The Escondido Health Care and Community Services Project aims to reduce the harmful effects of alcohol and other drug use in the community of Escondido, California (population, 120,000; county population, 2.6 million). The project coordinates a cross section of community services, including law enforcement, hospital emergency rooms, and community agencies. Integration of data systems, administrative coordination, financing, and training are other integral elements. The municipal government functions as a facilitator for the community collaboration but does not provide services directly. Its interest is to reduce the cost of alcohol and drug use to the city and to improve the city's health.

Unlike many related programs, which target individuals who are already dependent on alcohol or drugs, the Escondido project seeks to identify users who are at high risk of becoming dependent in the future. The objective is to influence drinking behavior before it reaches a critically destructive level, not to identify those already in need of specialized services (although such referrals are made when necessary). The program involves routine screening for alcohol or drug use in high-volume, high-risk situations. It includes a three- to five-minute screening interview and brief intervention, which is administered to all adults in hospital emergency rooms, health centers, and law enforcement settings. A new component of the program is the ''Sobering Service," which assists individuals who would otherwise be sent to the police or to the emergency room for alcohol- or drug-related care.

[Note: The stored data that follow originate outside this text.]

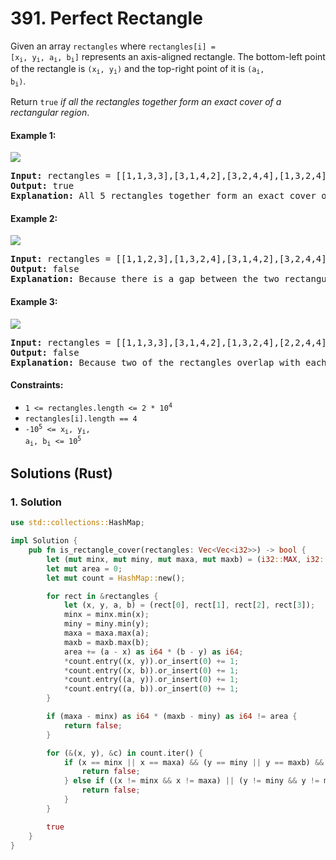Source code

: # 391. Perfect Rectangle
Given an array `rectangles` where <code>rectangles[i] = [x<sub>i</sub>, y<sub>i</sub>, a<sub>i</sub>, b<sub>i</sub>]</code> represents an axis-aligned rectangle. The bottom-left point of the rectangle is <code>(x<sub>i</sub>, y<sub>i</sub>)</code> and the top-right point of it is <code>(a<sub>i</sub>, b<sub>i</sub>)</code>.

Return `true` *if all the rectangles together form an exact cover of a rectangular region*.

#### Example 1:
![](https://assets.leetcode.com/uploads/2021/03/27/perectrec1-plane.jpg)
<pre>
<strong>Input:</strong> rectangles = [[1,1,3,3],[3,1,4,2],[3,2,4,4],[1,3,2,4],[2,3,3,4]]
<strong>Output:</strong> true
<strong>Explanation:</strong> All 5 rectangles together form an exact cover of a rectangular region.
</pre>

#### Example 2:
![](https://assets.leetcode.com/uploads/2021/03/27/perfectrec2-plane.jpg)
<pre>
<strong>Input:</strong> rectangles = [[1,1,2,3],[1,3,2,4],[3,1,4,2],[3,2,4,4]]
<strong>Output:</strong> false
<strong>Explanation:</strong> Because there is a gap between the two rectangular regions.
</pre>

#### Example 3:
![](https://assets.leetcode.com/uploads/2021/03/27/perfecrrec4-plane.jpg)
<pre>
<strong>Input:</strong> rectangles = [[1,1,3,3],[3,1,4,2],[1,3,2,4],[2,2,4,4]]
<strong>Output:</strong> false
<strong>Explanation:</strong> Because two of the rectangles overlap with each other.
</pre>

#### Constraints:
* <code>1 <= rectangles.length <= 2 * 10<sup>4</sup></code>
* `rectangles[i].length == 4`
* <code>-10<sup>5</sup> <= x<sub>i</sub>, y<sub>i</sub>, a<sub>i</sub>, b<sub>i</sub> <= 10<sup>5</sup></code>

## Solutions (Rust)

### 1. Solution
```Rust
use std::collections::HashMap;

impl Solution {
    pub fn is_rectangle_cover(rectangles: Vec<Vec<i32>>) -> bool {
        let (mut minx, mut miny, mut maxa, mut maxb) = (i32::MAX, i32::MAX, i32::MIN, i32::MIN);
        let mut area = 0;
        let mut count = HashMap::new();

        for rect in &rectangles {
            let (x, y, a, b) = (rect[0], rect[1], rect[2], rect[3]);
            minx = minx.min(x);
            miny = miny.min(y);
            maxa = maxa.max(a);
            maxb = maxb.max(b);
            area += (a - x) as i64 * (b - y) as i64;
            *count.entry((x, y)).or_insert(0) += 1;
            *count.entry((x, b)).or_insert(0) += 1;
            *count.entry((a, y)).or_insert(0) += 1;
            *count.entry((a, b)).or_insert(0) += 1;
        }

        if (maxa - minx) as i64 * (maxb - miny) as i64 != area {
            return false;
        }

        for (&(x, y), &c) in count.iter() {
            if (x == minx || x == maxa) && (y == miny || y == maxb) && c != 1 {
                return false;
            } else if ((x != minx && x != maxa) || (y != miny && y != maxb)) && c != 2 && c != 4 {
                return false;
            }
        }

        true
    }
}
```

Three important lessons have been learned. First, the ability to cross sectors and create an integrated program has made it possible to capture savings in one sector and make those resources available to the program. For example, the city is investing in the project the money that would normally be spent on booking people for alcohol-related offenses. The project may become self-sustaining because local private funds may soon be raised from managed care firms and combined with ongoing public funding for uninsured participants. (Initial funding for the project came from local city general funds, county government funds, and a matching grant from The Robert Wood Johnson Foundation.)

Second, the availability of data has helped to identify stakeholders for the project and to create a collaborative value system, based on community participation. Third, development of a data system will be important in monitoring and maintaining the integration of screening and brief intervention services within multiple collaborating agencies.